I haven’t played Wind Waker since I was a kid, I think I last played it in 2007? Maybe? But I feel that the boat stuff wasn’t too bad. There was stuff to do while sailing, like dodging barrels and stuff, so it wasn’t all entirely mindless. And it was low risk enough that it felt kind of carefree, and the music made it feel really adventurous.

I know I’d hate it now, but I hate most Zelda games now, so I doubt I’d find anything of value in Wind Waker. Still I think they succeeded in what they set out to do, make seamless transition between islands, that had stuff going on but wasn’t too stressful, and I think they pulled it off.

I honestly dislike Surf as it was in Hoenn because I’m always hit with the RNG and it’s tedious to me (and even with my hilariously overleveled Sceptile, I do not have enough money to buy a bunch of Repels just to get to that damn island several routes away, running away doesn’t always work, and even my Sceptile has his limits on how often he can use moves). If other people liked it, that’s fine, but the constant Surfing is something I’ve and a good lot of other people on the internet were put off by. The Delta Episode was great, don’t get me wrong, but Surfing definitely hampered my enjoyment.

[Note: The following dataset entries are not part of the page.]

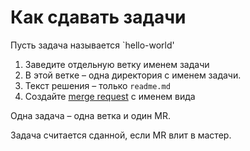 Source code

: # Как сдавать задачи

Пусть задача называется `hello-world'
1. Заведите отдельную ветку именем задачи
2. В этой ветке – одна директория с именем задачи.
3. Текст решения – только `readme.md`
4. Создайте [merge request](https://docs.gitlab.com/ee/gitlab-basics/add-merge-request.html) с именем вида

Одна задача – одна ветка и один MR.

Задача считается сданной, если MR влит в мастер.
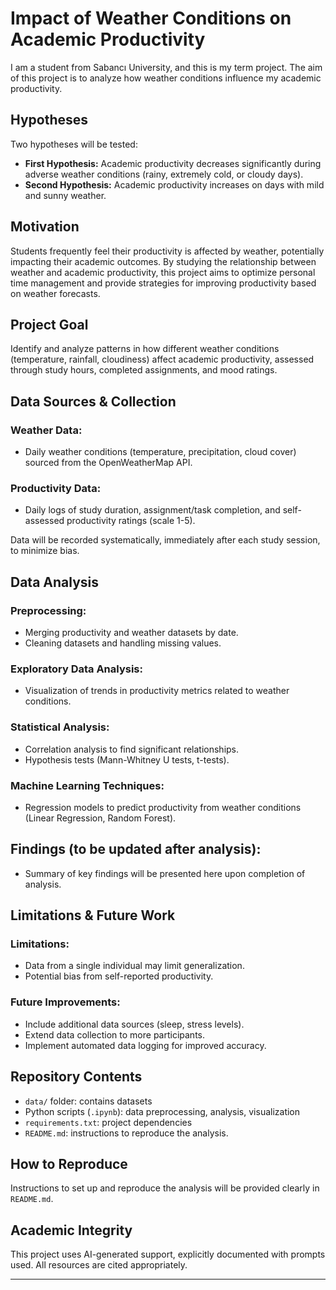 # Impact of Weather Conditions on Academic Productivity

I am a student from Sabancı University, and this is my term project. The aim of this project is to analyze how weather conditions influence my academic productivity.

## Hypotheses

Two hypotheses will be tested:

- **First Hypothesis:** Academic productivity decreases significantly during adverse weather conditions (rainy, extremely cold, or cloudy days).
- **Second Hypothesis:** Academic productivity increases on days with mild and sunny weather.

## Motivation
Students frequently feel their productivity is affected by weather, potentially impacting their academic outcomes. By studying the relationship between weather and academic productivity, this project aims to optimize personal time management and provide strategies for improving productivity based on weather forecasts.

## Project Goal
Identify and analyze patterns in how different weather conditions (temperature, rainfall, cloudiness) affect academic productivity, assessed through study hours, completed assignments, and mood ratings.

## Data Sources & Collection

### Weather Data:
- Daily weather conditions (temperature, precipitation, cloud cover) sourced from the OpenWeatherMap API.

### Productivity Data:
- Daily logs of study duration, assignment/task completion, and self-assessed productivity ratings (scale 1-5).

Data will be recorded systematically, immediately after each study session, to minimize bias.

## Data Analysis

### Preprocessing:
- Merging productivity and weather datasets by date.
- Cleaning datasets and handling missing values.

### Exploratory Data Analysis:
- Visualization of trends in productivity metrics related to weather conditions.

### Statistical Analysis:
- Correlation analysis to find significant relationships.
- Hypothesis tests (Mann-Whitney U tests, t-tests).

### Machine Learning Techniques:
- Regression models to predict productivity from weather conditions (Linear Regression, Random Forest).

## Findings (to be updated after analysis):
- Summary of key findings will be presented here upon completion of analysis.

## Limitations & Future Work

### Limitations:
- Data from a single individual may limit generalization.
- Potential bias from self-reported productivity.

### Future Improvements:
- Include additional data sources (sleep, stress levels).
- Extend data collection to more participants.
- Implement automated data logging for improved accuracy.

## Repository Contents
- `data/` folder: contains datasets
- Python scripts (`.ipynb`): data preprocessing, analysis, visualization
- `requirements.txt`: project dependencies
- `README.md`: instructions to reproduce the analysis.

## How to Reproduce
Instructions to set up and reproduce the analysis will be provided clearly in `README.md`.

## Academic Integrity
This project uses AI-generated support, explicitly documented with prompts used. All resources are cited appropriately.

---

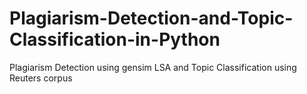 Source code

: Plagiarism-Detection-and-Topic-Classification-in-Python
=======================================================

Plagiarism Detection using gensim LSA and Topic Classification using Reuters corpus
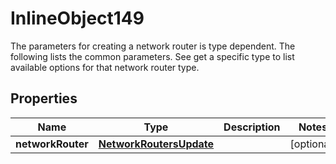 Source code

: 

# InlineObject149

The parameters for creating a network router is type dependent. The following lists the common parameters. See get a specific type to list available options for that network router type. 
## Properties

Name | Type | Description | Notes
------------ | ------------- | ------------- | -------------
**networkRouter** | [**NetworkRoutersUpdate**](NetworkRoutersUpdate.md) |  |  [optional]



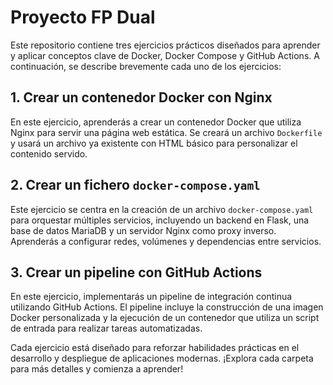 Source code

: # Proyecto FP Dual

Este repositorio contiene tres ejercicios prácticos diseñados para aprender y aplicar conceptos clave de Docker, Docker Compose y GitHub Actions. A continuación, se describe brevemente cada uno de los ejercicios:

## 1. Crear un contenedor Docker con Nginx
En este ejercicio, aprenderás a crear un contenedor Docker que utiliza Nginx para servir una página web estática. Se creará un archivo `Dockerfile` y usará un archivo ya existente con HTML básico para personalizar el contenido servido.

## 2. Crear un fichero `docker-compose.yaml`
Este ejercicio se centra en la creación de un archivo `docker-compose.yaml` para orquestar múltiples servicios, incluyendo un backend en Flask, una base de datos MariaDB y un servidor Nginx como proxy inverso. Aprenderás a configurar redes, volúmenes y dependencias entre servicios.

## 3. Crear un pipeline con GitHub Actions
En este ejercicio, implementarás un pipeline de integración continua utilizando GitHub Actions. El pipeline incluye la construcción de una imagen Docker personalizada y la ejecución de un contenedor que utiliza un script de entrada para realizar tareas automatizadas.

Cada ejercicio está diseñado para reforzar habilidades prácticas en el desarrollo y despliegue de aplicaciones modernas. ¡Explora cada carpeta para más detalles y comienza a aprender!   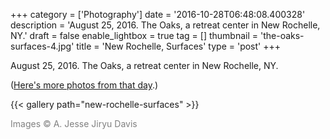 +++
category = ['Photography']
date = '2016-10-28T06:48:08.400328'
description = 'August 25, 2016. The Oaks, a retreat center in New Rochelle, NY.'
draft = false
enable_lightbox = true
tag = []
thumbnail = 'the-oaks-surfaces-4.jpg'
title = 'New Rochelle, Surfaces'
type = 'post'
+++

August 25, 2016. The Oaks, a retreat center in New Rochelle, NY.

([Here's more photos from that day](/new-rochelle-landscapes).)

{{< gallery path="new-rochelle-surfaces" >}}

<span style="color: gray">Images &copy; A. Jesse Jiryu Davis</span>
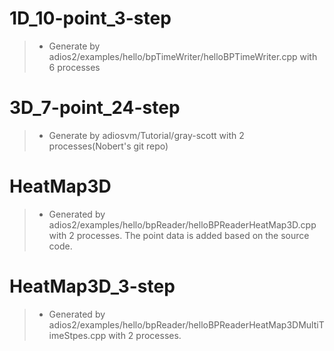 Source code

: # 1D_10-point_3-step
> - Generate by adios2/examples/hello/bpTimeWriter/helloBPTimeWriter.cpp with 6 processes

# 3D_7-point_24-step
> - Generate by adiosvm/Tutorial/gray-scott with 2 processes(Nobert's git repo)

# HeatMap3D
> - Generated by adios2/examples/hello/bpReader/helloBPReaderHeatMap3D.cpp with 2 processes. The point data is added based on the source code.

# HeatMap3D_3-step
> - Generated by adios2/examples/hello/bpReader/helloBPReaderHeatMap3DMultiTimeStpes.cpp with 2 processes.
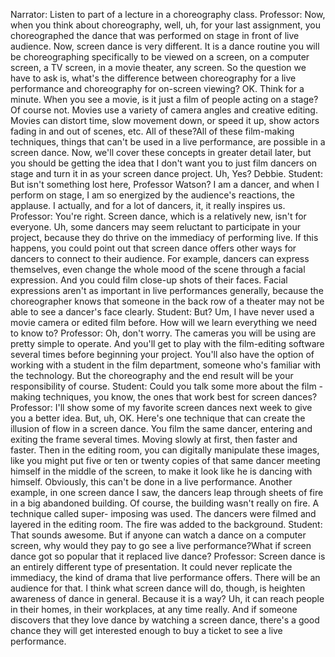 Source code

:Narrator: Listen to part of a lecture in a choreography class.
Professor: Now, when you think about choreography, well, uh, for your last assignment, you choreographed the dance that was performed on stage in front of live audience. Now, screen dance is very different. It is a dance routine you will be choreographing specifically to be viewed on a screen, on a computer screen, a TV screen, in a movie theater, any screen. So the question we have to ask is, what's the difference between choreography for a live performance and choreography for on-screen viewing? OK. Think for a minute. When you see a movie, is it just a film of people acting on a stage? Of course not. Movies use a variety of camera angles and creative editing. Movies can distort time, slow movement down, or speed it up, show actors fading in and out of scenes, etc. All of these?All of these film-making techniques, things that can't be used in a live performance, are possible in a screen dance. Now, we'll cover these concepts in greater detail later, but you should be getting the idea that I don't want you to just film dancers on stage and turn it in as your screen dance project. Uh, Yes? Debbie.
Student: But isn't something lost here, Professor Watson? I am a dancer, and when I perform on stage, I am so energized by the audience's reactions, the applause. I actually, and for a lot of dancers, it, it really inspires us.
Professor: You're right. Screen dance, which is a relatively new, isn't for everyone. Uh, some dancers may seem reluctant to participate in your project, because they do thrive on the immediacy of performing live. If this happens, you could point out that screen dance offers other ways for dancers to connect to their audience. For example, dancers can express themselves, even change the whole mood of the scene through a facial expression. And you could film close-up shots of their faces. Facial expressions aren't as important in live performances generally, because the choreographer knows that someone in the back row of a theater may not be able to see a dancer's face clearly.
Student: But? Um, I have never used a movie camera or edited film before. How will we learn everything we need to know to?
Professor: Oh, don't worry. The cameras you will be using are pretty simple to operate. And you'll get to play with the film-editing software several times before beginning your project. You'll also have the option of working with a student in the film department, someone who's familiar with the technology. But the choreography and the end result will be your responsibility of course.
Student: Could you talk some more about the film - making techniques, you know, the ones that work best for screen dances?
Professor: I'll show some of my favorite screen dances next week to give you a better idea. But, uh, OK. Here's one technique that can create the illusion of flow in a screen dance. You film the same dancer, entering and exiting the frame several times. Moving slowly at first, then faster and faster. Then in the editing room, you can digitally manipulate these images, like you might put five or ten or twenty copies of that same dancer meeting himself in the middle of the screen, to make it look like he is dancing with himself. Obviously, this can't be done in a live performance. Another example, in one screen dance I saw, the dancers leap through sheets of fire in a big abandoned building. Of course, the building wasn't really on fire. A technique called super- imposing was used. The dancers were filmed and layered in the editing room. The fire was added to the background.
Student: That sounds awesome. But if anyone can watch a dance on a computer screen, why would they pay to go see a live performance?What if screen dance got so popular that it replaced live dance?
Professor: Screen dance is an entirely different type of presentation. It could never replicate the immediacy, the kind of drama that live performance offers. There will be an audience for that. I think what screen dance will do, though, is heighten awareness of dance in general. Because it is a way? Uh, it can reach people in their homes, in their workplaces, at any time really. And if someone discovers that they love dance by watching a screen dance, there's a good chance they will get interested enough to buy a ticket to see a live performance. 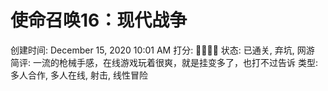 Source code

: # 使命召唤16：现代战争

创建时间: December 15, 2020 10:01 AM
打分: 💛💛💛💛
状态: 已通关, 弃坑, 网游
简评: 一流的枪械手感，在线游戏玩着很爽，就是挂变多了，也打不过告诉
类型: 多人合作, 多人在线, 射击, 线性冒险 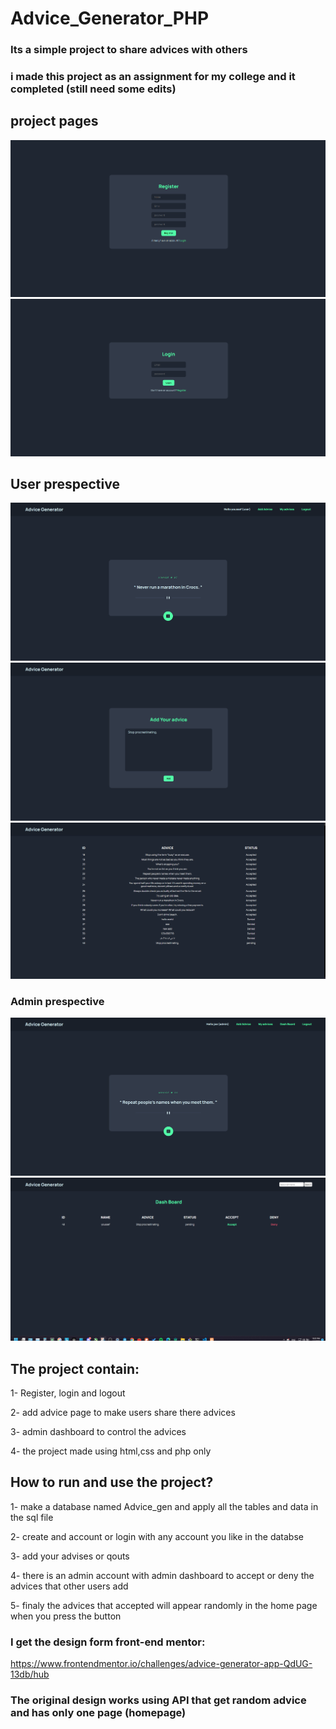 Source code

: # Advice_Generator_PHP

### <p>Its a simple project to share advices with others</p>
### <p>i made this project as an assignment for my college and it completed (still need some edits)</p>

## project pages

<img src="images/register.png">

<img src="images/login.png">

## User prespective

<img src="images/homeUser.png">

<img src="images/add.png">

<img src="images/statusUser.png">

### Admin prespective

<img src="images/homeAdmin.png">

<img src="images/adminStatus.png">

## The project contain:
1- Register, login and logout

2- add advice page to make users share there advices

3- admin dashboard to control the advices

4- the project made using html,css and php only


## How to run and use the project?

1- make a database named Advice_gen and apply all the tables and data in the sql file

2- create and account or login with any account you like in the databse

3- add your advises or qouts

4- there is an admin account with admin dashboard to accept or deny the advices that other users add 

5- finaly the advices that accepted will appear randomly in the home page when you press the button

### I get the design form front-end mentor:
https://www.frontendmentor.io/challenges/advice-generator-app-QdUG-13db/hub
### The original design works using API that get random advice and has only one page (homepage) 


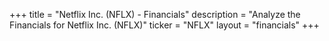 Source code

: +++
title = "Netflix Inc. (NFLX) - Financials"
description = "Analyze the Financials for Netflix Inc. (NFLX)"
ticker = "NFLX"
layout = "financials"
+++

And the same probably goes for Wind Waker, too. It’s my favorite console-only Zelda game, I love the story and how the new Link becomes his own kind of hero and the characters (I have the biggest soft spot for Makar). But even though I played the remake and went through the dungeons up to the Triumph Forks quest part solely on memory, I’m glad that the remake made it a lot easier to sail (and that there’s actually now at least one thing to do in each sector besides fill the map out and the moonlit ship). Because the thing that most people remember IS the Triumph Forks quest rather than the story itself. It was definitely a revolutionary game (and I personally think the cartoonish thing makes it easier and less dark for no reason in spite of the story being pretty dark).